━━ Input records ━━

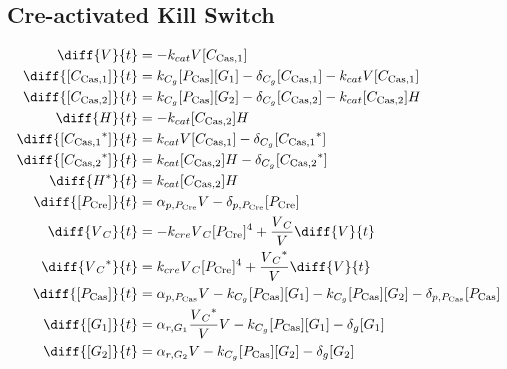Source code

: \subsection{Cre-activated Kill Switch}
\label{s:Cre_delayed_kill_switch}

\begin{align}
\diff{\vectorGen{}}{t} & = - \casCutRate{{}}\vectorGen{}\conc{\cplx{\cas}{1}}\\
\diff{\conc{\cplx{\cas}{1}}}{t} & =  \gRnaBind{}\conc{\proSp{\cas{}}}\conc{\gRna{1}} - \casCompDegradeRate{}\conc{\cplx{\cas}{1}} - \casCutRate{{}}\vectorGen{}\conc{\cplx{\cas}{1}}\\
\diff{\conc{\cplx{\cas}{2}}}{t} & =  \gRnaBind{}\conc{\proSp{\cas{}}}\conc{\gRna{2}} - \casCompDegradeRate{}\conc{\cplx{\cas}{2}} - \casCutRate{{}}\conc{\cplx{\cas}{2}}\hostGen{}\\
\diff{\hostGen{}}{t} & = - \casCutRate{{}}\conc{\cplx{\cas}{2}}\hostGen{}\\
\diff{\conc{\bound{\cplx{\cas}{1}}}}{t} & =  \casCutRate{{}}\vectorGen{}\conc{\cplx{\cas}{1}} - \casCompDegradeRate{}\conc{\bound{\cplx{\cas}{1}}}\\
\diff{\conc{\bound{\cplx{\cas}{2}}}}{t} & =  \casCutRate{{}}\conc{\cplx{\cas}{2}}\hostGen{} - \casCompDegradeRate{}\conc{\bound{\cplx{\cas}{2}}}\\
\diff{\edited{\hostGen{}}}{t} & =  \casCutRate{{}}\conc{\cplx{\cas}{2}}\hostGen{}\\
\diff{\conc{\proSp{\cre{}}}}{t} & =  \txtlRate{\proSp{\cre{}}}\vectorGen{} - \proDegradeRate{\proSp{\cre{}}}\conc{\proSp{\cre{}}}\\
\diff{\vectorGen{}_C}{t} & = - \creCutRate{} \vectorGen{}_C \conc{\proSp{\cre{}}}^4 + \frac{\vectorGen{}_C}{\vectorGen{}} \diff{\vectorGen{}}{t}\\
\diff{\edited{\vectorGen{}_C}}{t} & =  \creCutRate{} \vectorGen{}_C \conc{\proSp{\cre{}}}^4 + \frac{\edited{\vectorGen{}_C}}{\vectorGen{}} \diff{\vectorGen{}}{t}\\
\diff{\conc{\proSp{\cas{}}}}{t} & =  \txtlRate{\proSp{\cas{}}}\vectorGen{} - \gRnaBind{}\conc{\proSp{\cas{}}}\conc{\gRna{1}} - \gRnaBind{}\conc{\proSp{\cas{}}}\conc{\gRna{2}} - \proDegradeRate{\proSp{\cas{}}}\conc{\proSp{\cas{}}}\\
\diff{\conc{\gRna{1}}}{t} & =  \txRate{\gRna{1}}\frac{\edited{\vectorGen{}_C}}{\vectorGen{}}\vectorGen{} - \gRnaBind{}\conc{\proSp{\cas{}}}\conc{\gRna{1}} - \rnaDegradeRate{}\conc{\gRna{1}}\\
\diff{\conc{\gRna{2}}}{t} & =  \txRate{\gRna{2}}\vectorGen{} - \gRnaBind{}\conc{\proSp{\cas{}}}\conc{\gRna{2}} - \rnaDegradeRate{}\conc{\gRna{2}}
\end{align}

━━━

# Aim of the task
Copy out all lines from the material above that contain the string "creCutRate".

# Answer below
\diff{\vectorGen{}_C}{t} & = - \creCutRate{} \vectorGen{}_C \conc{\proSp{\cre{}}}^4 + \frac{\vectorGen{}_C}{\vectorGen{}} \diff{\vectorGen{}}{t}\\
\diff{\edited{\vectorGen{}_C}}{t} & =  \creCutRate{} \vectorGen{}_C \conc{\proSp{\cre{}}}^4 + \frac{\edited{\vectorGen{}_C}}{\vectorGen{}} \diff{\vectorGen{}}{t}\\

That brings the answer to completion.